Continuando com a novela das lanchas para a GNR. Só não vê quem não quiser ver.
O mar e sua fiscalização – conflito de competências entre a Marinha e a GNRJOSÉ MANUEL NETO SIMÕES
https://ionline.sapo.pt/artigo/716436/-o-mar-e-sua-fiscalizacao-conflito-de-compet-ncias-entre-a-marinha-e-a-gnr?seccao=Opini%C3%A3o_i&fbclid=IwAR1La1n_pAw0Stkv5S9w7NPpPr6p_34DmfGanmGSSBmtpZ4iCe_4x-Jt6Z8A GNR quer mais poder para patrulhar as águas fiscalizadas pela Marinha, esquecendo que neste ramo das Forças Armadas há um duplo uso definido no Conceito Estratégico de Defesa Nacional.
Há uma unanimidade em Portugal sobre a importância do mar para o nosso desenvolvimento sustentado. Além disso, a nossa posição arquipelágica é uma plataforma muito valiosa em termos securitários.
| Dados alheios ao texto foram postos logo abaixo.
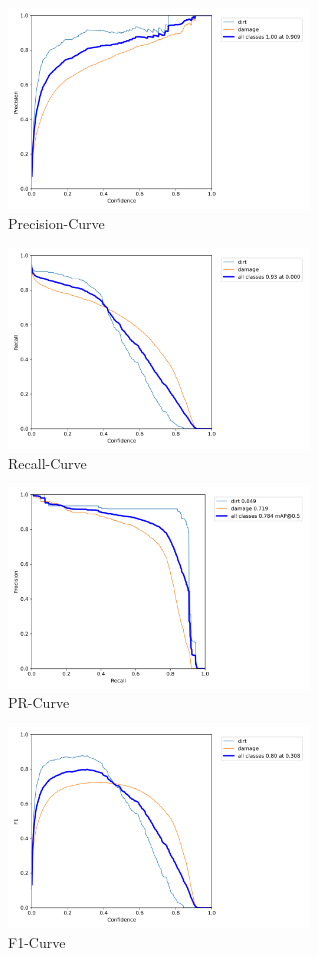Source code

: \documentclass[conference]{IEEEtran}
\begin{document}
\begin{figure}[H]
    \centering
    \includegraphics[width=8cm]{Images/YOLOv5m/P_curve.png}
    \caption{Precision-Curve}
\end{figure}
\begin{figure}[H]
    \centering
    \includegraphics[width=8cm]{Images/YOLOv5m/R_curve.png}
    \caption{Recall-Curve}
\end{figure}
\begin{figure}[H]
    \centering
    \includegraphics[width=8cm]{Images/YOLOv5m/PR_curve.png}
    \caption{PR-Curve}
\end{figure}
\begin{figure}[H]
    \centering
    \includegraphics[width=8cm]{Images/YOLOv5m/F1_curve.png}
    \caption{F1-Curve}
\end{figure}
\end{document}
Por outro lado, o tipo de costa e a proximidade do norte de África trazem consequências negativas pela possibilidade que se abre à acção de narcotraficantes ou outros envolvimentos ameaçadores que comprometem a nossa estabilidade. Todas as razões aduzidas justificam uma protecção adequada desse património, operada em terra e no mar.
Estranhamente, o Estado não resolveu ainda o problema, deixando multiplicarem-se conflitos que resultam da duplicação funcional atribuída a várias entidades e relativas ao mesmo problema. Há muito que a Armada tem por missão a materialização dessa protecção e, obviamente, quando o faz em termos de defesa militar está, simultaneamente, a colmatar outras necessidades.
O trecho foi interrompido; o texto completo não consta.